**WHAT THE EXERCISE ASKS**
Go line by line through the entries below and copy those containing the string "certain".

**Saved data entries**
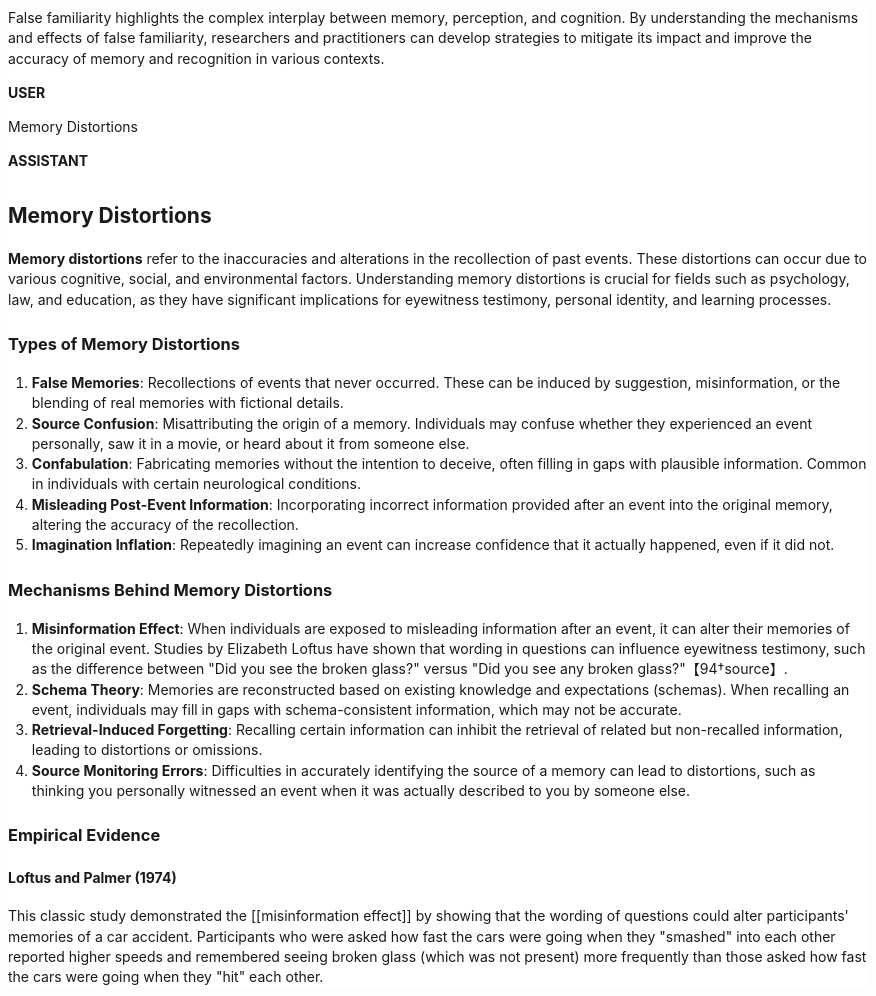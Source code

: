 False familiarity highlights the complex interplay between memory, perception, and cognition. By understanding the mechanisms and effects of false familiarity, researchers and practitioners can develop strategies to mitigate its impact and improve the accuracy of memory and recognition in various contexts.


**USER**

Memory Distortions


**ASSISTANT**

## Memory Distortions

**Memory distortions** refer to the inaccuracies and alterations in the recollection of past events. These distortions can occur due to various cognitive, social, and environmental factors. Understanding memory distortions is crucial for fields such as psychology, law, and education, as they have significant implications for eyewitness testimony, personal identity, and learning processes.

### Types of Memory Distortions

1. **False Memories**: Recollections of events that never occurred. These can be induced by suggestion, misinformation, or the blending of real memories with fictional details.
2. **Source Confusion**: Misattributing the origin of a memory. Individuals may confuse whether they experienced an event personally, saw it in a movie, or heard about it from someone else.
3. **Confabulation**: Fabricating memories without the intention to deceive, often filling in gaps with plausible information. Common in individuals with certain neurological conditions.
4. **Misleading Post-Event Information**: Incorporating incorrect information provided after an event into the original memory, altering the accuracy of the recollection.
5. **Imagination Inflation**: Repeatedly imagining an event can increase confidence that it actually happened, even if it did not.

### Mechanisms Behind Memory Distortions

1. **Misinformation Effect**: When individuals are exposed to misleading information after an event, it can alter their memories of the original event. Studies by Elizabeth Loftus have shown that wording in questions can influence eyewitness testimony, such as the difference between "Did you see the broken glass?" versus "Did you see any broken glass?"【94†source】.
2. **Schema Theory**: Memories are reconstructed based on existing knowledge and expectations (schemas). When recalling an event, individuals may fill in gaps with schema-consistent information, which may not be accurate.
3. **Retrieval-Induced Forgetting**: Recalling certain information can inhibit the retrieval of related but non-recalled information, leading to distortions or omissions.
4. **Source Monitoring Errors**: Difficulties in accurately identifying the source of a memory can lead to distortions, such as thinking you personally witnessed an event when it was actually described to you by someone else.

### Empirical Evidence

#### Loftus and Palmer (1974)

This classic study demonstrated the [[misinformation effect]] by showing that the wording of questions could alter participants' memories of a car accident. Participants who were asked how fast the cars were going when they "smashed" into each other reported higher speeds and remembered seeing broken glass (which was not present) more frequently than those asked how fast the cars were going when they "hit" each other.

**EXPECTED ANSWER**
3. **Confabulation**: Fabricating memories without the intention to deceive, often filling in gaps with plausible information. Common in individuals with certain neurological conditions.
3. **Retrieval-Induced Forgetting**: Recalling certain information can inhibit the retrieval of related but non-recalled information, leading to distortions or omissions.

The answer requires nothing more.